Perhaps, however, economic considerations are not the only relevant ones. It has been argued that the use of sampling can devalue sampled works. Samples of some composition could be used, for example, in a parody of the composition. Still, it is not obvious that sampling devalues the sampled work, even if it is used in a parody. No one thinks any the worse of the Mona Lisa just because Duchamp parodied it in his L.H.O.O.Q (1919), a postcard reproduction of Leonardo’s painting, on which Duchamp drew a moustache and goatee. By parity of reasoning, the use of sampling should not hurt the reputation of a work or an artist. On the other hand, restrictions on sampling are certainly limiting musical innovation. Clearance fees are often very high and even when artists pay these fees, they sometimes still face legal challenges to their appropriation.
Sometimes music is regarded as the property, not of an individual composer but of an entire culture. This is a claim often made about the traditional music of indigenous cultures. In Western law, no one in the cultures in which the music originated has any proprietary rights to the music since it has no identifiable creator. Such music is regarded in Western law as “traditional” or “folk music” and anyone may freely appropriate it. Indigenous cultures, however, often regard this music as the property of an entire culture or of some clan within the culture. Sometimes cultures are said to own more than just particular compositions. Amiri Baraka has described blues as “the basic national voice of the African American people.” Its use by non-African Americans he describes as the “Great Music Robbery” (Baraka and Baraka 1987: 226, 328). Baraka and others believe that African Americans own not just particular compositions but collectively own an entire style of composition. Similar claims are sometimes made about the music of indigenous cultures.
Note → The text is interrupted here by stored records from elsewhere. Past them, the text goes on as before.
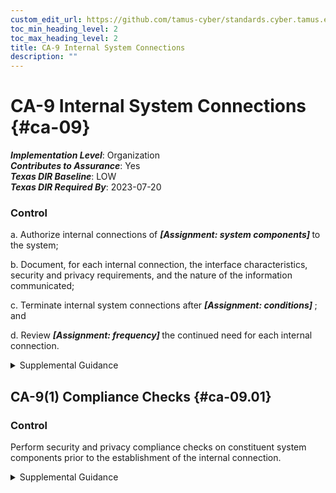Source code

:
 ```yaml
---
custom_edit_url: https://github.com/tamus-cyber/standards.cyber.tamus.edu/tree/main/static/content/tamus.edu/TAMUS_profile.xml
toc_min_heading_level: 2
toc_max_heading_level: 2
title: CA-9 Internal System Connections
description: ""
---
```


# CA-9 Internal System Connections {#ca-09}

_**Implementation Level**_: Organization\
_**Contributes to Assurance**_: Yes\
_**Texas DIR Baseline**_: LOW\
_**Texas DIR Required By**_: 2023-07-20

### Control

a. Authorize internal connections of <strong> <em>[Assignment: system components]</em> </strong> to the system;

b. Document, for each internal connection, the interface characteristics, security and privacy requirements, and the nature of the information communicated;

c. Terminate internal system connections after <strong> <em>[Assignment: conditions]</em> </strong> ; and

d. Review <strong> <em>[Assignment: frequency]</em> </strong> the continued need for each internal connection.

<details>
  <summary>Supplemental Guidance</summary>

Internal system connections are connections between organizational systems and separate constituent system components (i.e., connections between components that are part of the same system) including components used for system development. Intra-system connections include connections with mobile devices, notebook and desktop computers, tablets, printers, copiers, facsimile machines, scanners, sensors, and servers. Instead of authorizing each internal system connection individually, organizations can authorize internal connections for a class of system components with common characteristics and/or configurations, including printers, scanners, and copiers with a specified processing, transmission, and storage capability or smart phones and tablets with a specific baseline configuration. The continued need for an internal system connection is reviewed from the perspective of whether it provides support for organizational missions or business functions.

</details>

## CA-9(1) Compliance Checks {#ca-09.01}

### Control

Perform security and privacy compliance checks on constituent system components prior to the establishment of the internal connection.

<details>
  <summary>Supplemental Guidance</summary>

Compliance checks include verification of the relevant baseline configuration.

</details>

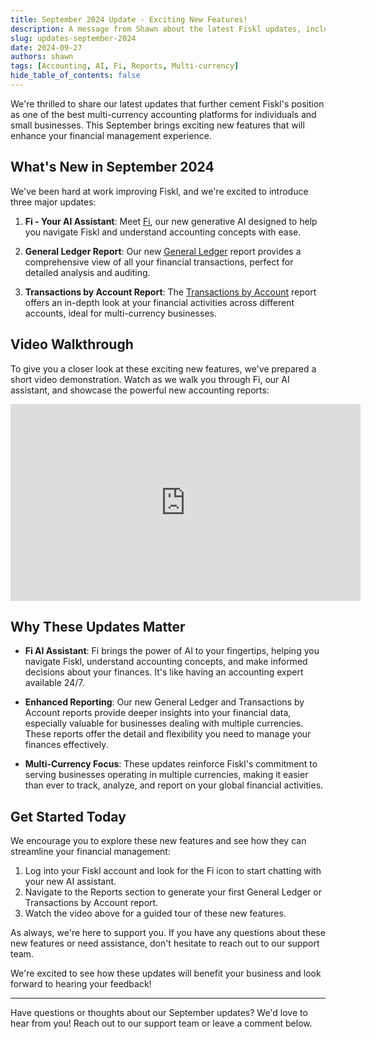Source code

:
 ```yaml
---
title: September 2024 Update - Exciting New Features!
description: A message from Shawn about the latest Fiskl updates, including Fi AI and new accounting reports
slug: updates-september-2024
date: 2024-09-27
authors: shawn
tags: [Accounting, AI, Fi, Reports, Multi-currency]
hide_table_of_contents: false
---
```


We're thrilled to share our latest updates that further cement Fiskl's position as one of the best multi-currency accounting platforms for individuals and small businesses. This September brings exciting new features that will enhance your financial management experience.

## What's New in September 2024

We've been hard at work improving Fiskl, and we're excited to introduce three major updates:

1. **Fi - Your AI Assistant**: Meet [Fi](docs/core-features/fi), our new generative AI designed to help you navigate Fiskl and understand accounting concepts with ease.

2. **General Ledger Report**: Our new [General Ledger](docs/core-features/accounting/reports/general-ledger) report provides a comprehensive view of all your financial transactions, perfect for detailed analysis and auditing.

3. **Transactions by Account Report**: The [Transactions by Account](docs/core-features/accounting/reports/transactions-by-account) report offers an in-depth look at your financial activities across different accounts, ideal for multi-currency businesses.

## Video Walkthrough

To give you a closer look at these exciting new features, we've prepared a short video demonstration. Watch as we walk you through Fi, our AI assistant, and showcase the powerful new accounting reports:

<iframe width="560" height="315" src="https://www.youtube.com/embed/s23AlbXvSFU?si=9hJ0cFM9B3pfrTDP" title="YouTube video player" frameborder="0" allow="accelerometer; autoplay; clipboard-write; encrypted-media; gyroscope; picture-in-picture; web-share" referrerpolicy="strict-origin-when-cross-origin" allowfullscreen></iframe>

## Why These Updates Matter

- **Fi AI Assistant**: Fi brings the power of AI to your fingertips, helping you navigate Fiskl, understand accounting concepts, and make informed decisions about your finances. It's like having an accounting expert available 24/7.
<!-- truncate -->

- **Enhanced Reporting**: Our new General Ledger and Transactions by Account reports provide deeper insights into your financial data, especially valuable for businesses dealing with multiple currencies. These reports offer the detail and flexibility you need to manage your finances effectively.

- **Multi-Currency Focus**: These updates reinforce Fiskl's commitment to serving businesses operating in multiple currencies, making it easier than ever to track, analyze, and report on your global financial activities.

## Get Started Today

We encourage you to explore these new features and see how they can streamline your financial management:

1. Log into your Fiskl account and look for the Fi icon to start chatting with your new AI assistant.
2. Navigate to the Reports section to generate your first General Ledger or Transactions by Account report.
3. Watch the video above for a guided tour of these new features.

As always, we're here to support you. If you have any questions about these new features or need assistance, don't hesitate to reach out to our support team.

We're excited to see how these updates will benefit your business and look forward to hearing your feedback!

---

Have questions or thoughts about our September updates? We'd love to hear from you! Reach out to our support team or leave a comment below.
It is easy to be sympathetic to indigenous and minority cultures from whom music is appropriated. They are often economically disadvantaged and it seems unfair that they should not benefit from something created by their culture. (It seems even more unfair when anthropologists who have recorded the music may receive compensation if their recordings are sampled.) Nevertheless, questions about whether cultures have proprietary rights to music are difficult to resolve.
Begin by considering the question of whether musical styles can be owned. The case that they can is difficult to make. The first reason is that styles can be difficult to individuate. Quite similar styles can come into existence at different times and in different cultural contexts. Consequently, assigning to a single culture proprietary rights over a style is likely to be unfair to other cultures that have just as good a claim on the style as another culture. (One could argue that two styles are distinct simply in virtue of having originated in different cultural contexts. Suppose this point is granted. Determining the style to which some new work belongs may still be difficult or impossible. A composer may have appropriated from some culture without it being possible to determine which.) A second, related reason for doubting that styles can be owned is that cultures have been interacting for a long time. As a result, a culture can seldom, if ever, claim sole credit for the development of a musical style. Without sole credit for developing a style, there is little basis for a claim to exclusive ownership. Finally, one can argue that the general interest is best served by allowing unfettered access of musicians to musical styles. Everyone’s interests are served when cross-fertilization of musical styles is permitted and even encouraged. Moreover, allowing members of one culture to use the styles of another does not deny opportunities to anyone. The members of the original culture can still employ their own styles. That is, the free exchange of musical content is likely Pareto efficient.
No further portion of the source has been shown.